» **Exercise input**:
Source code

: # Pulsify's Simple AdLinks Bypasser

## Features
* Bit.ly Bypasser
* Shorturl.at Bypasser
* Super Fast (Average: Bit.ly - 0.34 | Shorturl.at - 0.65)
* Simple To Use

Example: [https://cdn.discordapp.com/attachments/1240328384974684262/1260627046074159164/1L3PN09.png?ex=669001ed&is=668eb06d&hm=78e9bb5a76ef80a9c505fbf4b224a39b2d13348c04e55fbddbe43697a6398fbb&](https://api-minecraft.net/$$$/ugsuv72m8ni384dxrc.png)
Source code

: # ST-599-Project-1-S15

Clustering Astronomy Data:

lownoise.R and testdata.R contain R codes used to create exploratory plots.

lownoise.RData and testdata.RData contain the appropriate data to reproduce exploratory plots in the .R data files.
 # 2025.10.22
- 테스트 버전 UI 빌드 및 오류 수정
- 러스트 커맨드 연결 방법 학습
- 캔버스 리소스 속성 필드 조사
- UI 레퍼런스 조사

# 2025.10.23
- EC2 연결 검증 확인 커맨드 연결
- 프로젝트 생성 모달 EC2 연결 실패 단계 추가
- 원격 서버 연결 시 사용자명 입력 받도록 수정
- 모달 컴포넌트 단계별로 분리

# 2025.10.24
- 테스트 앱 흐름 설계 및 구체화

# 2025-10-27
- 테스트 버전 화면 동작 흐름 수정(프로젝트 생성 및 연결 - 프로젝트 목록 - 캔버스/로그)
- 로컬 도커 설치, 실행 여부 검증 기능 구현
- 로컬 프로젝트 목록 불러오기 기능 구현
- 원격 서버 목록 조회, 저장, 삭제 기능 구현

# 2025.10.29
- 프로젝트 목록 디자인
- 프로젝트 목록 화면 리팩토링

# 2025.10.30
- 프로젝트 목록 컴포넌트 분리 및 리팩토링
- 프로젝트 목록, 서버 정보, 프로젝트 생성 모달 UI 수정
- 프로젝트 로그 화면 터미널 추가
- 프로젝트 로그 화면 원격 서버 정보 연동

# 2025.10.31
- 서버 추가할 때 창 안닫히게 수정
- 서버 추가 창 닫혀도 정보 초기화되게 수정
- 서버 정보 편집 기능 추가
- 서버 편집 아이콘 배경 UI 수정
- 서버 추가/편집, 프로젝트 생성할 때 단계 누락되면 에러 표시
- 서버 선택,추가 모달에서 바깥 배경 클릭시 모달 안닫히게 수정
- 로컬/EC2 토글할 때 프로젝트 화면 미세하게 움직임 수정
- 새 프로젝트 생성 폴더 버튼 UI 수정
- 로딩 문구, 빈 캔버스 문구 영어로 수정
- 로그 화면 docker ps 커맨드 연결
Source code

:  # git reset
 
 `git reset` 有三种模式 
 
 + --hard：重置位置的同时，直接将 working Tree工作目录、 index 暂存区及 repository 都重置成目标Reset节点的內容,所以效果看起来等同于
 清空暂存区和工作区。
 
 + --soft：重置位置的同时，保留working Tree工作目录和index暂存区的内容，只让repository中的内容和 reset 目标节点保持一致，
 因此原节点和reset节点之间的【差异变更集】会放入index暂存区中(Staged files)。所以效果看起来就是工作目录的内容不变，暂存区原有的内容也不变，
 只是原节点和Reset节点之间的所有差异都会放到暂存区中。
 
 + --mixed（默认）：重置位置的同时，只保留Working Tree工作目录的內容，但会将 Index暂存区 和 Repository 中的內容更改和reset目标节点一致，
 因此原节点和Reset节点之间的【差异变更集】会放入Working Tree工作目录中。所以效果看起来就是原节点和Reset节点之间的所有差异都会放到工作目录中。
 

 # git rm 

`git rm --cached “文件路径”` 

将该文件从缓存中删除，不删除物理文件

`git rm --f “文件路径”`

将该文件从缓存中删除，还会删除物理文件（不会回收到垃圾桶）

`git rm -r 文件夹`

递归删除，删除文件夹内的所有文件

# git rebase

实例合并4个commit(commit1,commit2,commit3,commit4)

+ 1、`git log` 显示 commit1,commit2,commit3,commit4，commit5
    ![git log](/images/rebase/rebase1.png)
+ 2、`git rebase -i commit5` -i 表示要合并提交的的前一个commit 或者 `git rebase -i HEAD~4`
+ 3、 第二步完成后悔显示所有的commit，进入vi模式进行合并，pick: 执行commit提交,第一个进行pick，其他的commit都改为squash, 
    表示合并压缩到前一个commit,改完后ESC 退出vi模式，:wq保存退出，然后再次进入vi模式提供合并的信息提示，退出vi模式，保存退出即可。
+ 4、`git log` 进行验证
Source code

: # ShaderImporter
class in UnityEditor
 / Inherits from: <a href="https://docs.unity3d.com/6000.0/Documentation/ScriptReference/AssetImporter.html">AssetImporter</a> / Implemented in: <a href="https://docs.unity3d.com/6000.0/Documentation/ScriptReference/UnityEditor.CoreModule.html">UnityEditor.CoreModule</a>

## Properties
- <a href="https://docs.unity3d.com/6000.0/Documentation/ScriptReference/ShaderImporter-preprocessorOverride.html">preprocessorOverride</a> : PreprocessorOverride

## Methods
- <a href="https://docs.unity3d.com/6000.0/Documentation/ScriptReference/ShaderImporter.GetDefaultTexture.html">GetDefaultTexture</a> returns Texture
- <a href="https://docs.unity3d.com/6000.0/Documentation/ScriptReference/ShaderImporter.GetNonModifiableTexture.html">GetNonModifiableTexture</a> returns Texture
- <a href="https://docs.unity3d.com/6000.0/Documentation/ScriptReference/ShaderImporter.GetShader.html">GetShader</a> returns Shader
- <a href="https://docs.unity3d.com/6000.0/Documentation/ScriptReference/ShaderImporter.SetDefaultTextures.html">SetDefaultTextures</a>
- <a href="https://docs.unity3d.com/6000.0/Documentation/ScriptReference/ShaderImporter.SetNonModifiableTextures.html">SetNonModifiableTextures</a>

» **Work request**: Would you show all lines of the material above that contain the word "returns"?

» **Your solution**:
- <a href="https://docs.unity3d.com/6000.0/Documentation/ScriptReference/ShaderImporter.GetDefaultTexture.html">GetDefaultTexture</a> returns Texture
- <a href="https://docs.unity3d.com/6000.0/Documentation/ScriptReference/ShaderImporter.GetNonModifiableTexture.html">GetNonModifiableTexture</a> returns Texture
- <a href="https://docs.unity3d.com/6000.0/Documentation/ScriptReference/ShaderImporter.GetShader.html">GetShader</a> returns Shader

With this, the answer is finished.